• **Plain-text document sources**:
+++++
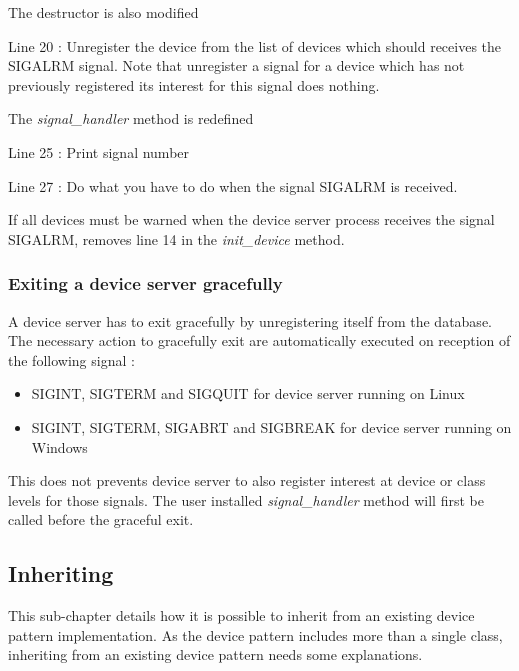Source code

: The destructor is also modified

Line 20 : Unregister the device from the list of devices which should
receives the SIGALRM signal. Note that unregister a signal for a device
which has not previously registered its interest for this signal does
nothing.

The \emph{signal\_handler} method is redefined

Line 25 : Print signal number

Line 27 : Do what you have to do when the signal SIGALRM is received.

If all devices must be warned when the device server process receives
the signal SIGALRM, removes line 14 in the \emph{init\_device} method.


\subsubsection{Exiting a device server gracefully}

A device server has to exit gracefully
by unregistering itself from the database. The necessary action to
gracefully exit are automatically executed on reception of the following
signal :
\begin{itemize}
\item SIGINT, SIGTERM and SIGQUIT for device server running on Linux
\item SIGINT, SIGTERM, SIGABRT and SIGBREAK for device server running on
Windows
\end{itemize}
This does not prevents device server to also register interest at
device or class levels for those signals. The user installed \emph{signal\_handler}
method will first be called before the graceful exit.


\subsection{Inheriting}
\label{Inheriting}

This sub-chapter details how it is possible to inherit
from an existing device pattern implementation. As the device pattern
includes more than a single class, inheriting from an existing device
pattern needs some explanations.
+++++
• **Instructions for the task**: Transcribe all of the data above verbatim but omit every picture.

• **Output for this task**:
Source code

: The destructor is also modified

Line 20 : Unregister the device from the list of devices which should
receives the SIGALRM signal. Note that unregister a signal for a device
which has not previously registered its interest for this signal does
nothing.

The \emph{signal\_handler} method is redefined

Line 25 : Print signal number

Line 27 : Do what you have to do when the signal SIGALRM is received.

If all devices must be warned when the device server process receives
the signal SIGALRM, removes line 14 in the \emph{init\_device} method.


\subsubsection{Exiting a device server gracefully}

A device server has to exit gracefully
by unregistering itself from the database. The necessary action to
gracefully exit are automatically executed on reception of the following
signal :
\begin{itemize}
\item SIGINT, SIGTERM and SIGQUIT for device server running on Linux
\item SIGINT, SIGTERM, SIGABRT and SIGBREAK for device server running on
Windows
\end{itemize}
This does not prevents device server to also register interest at
device or class levels for those signals. The user installed \emph{signal\_handler}
method will first be called before the graceful exit.


\subsection{Inheriting}
\label{Inheriting}

This sub-chapter details how it is possible to inherit
from an existing device pattern implementation. As the device pattern
includes more than a single class, inheriting from an existing device
pattern needs some explanations.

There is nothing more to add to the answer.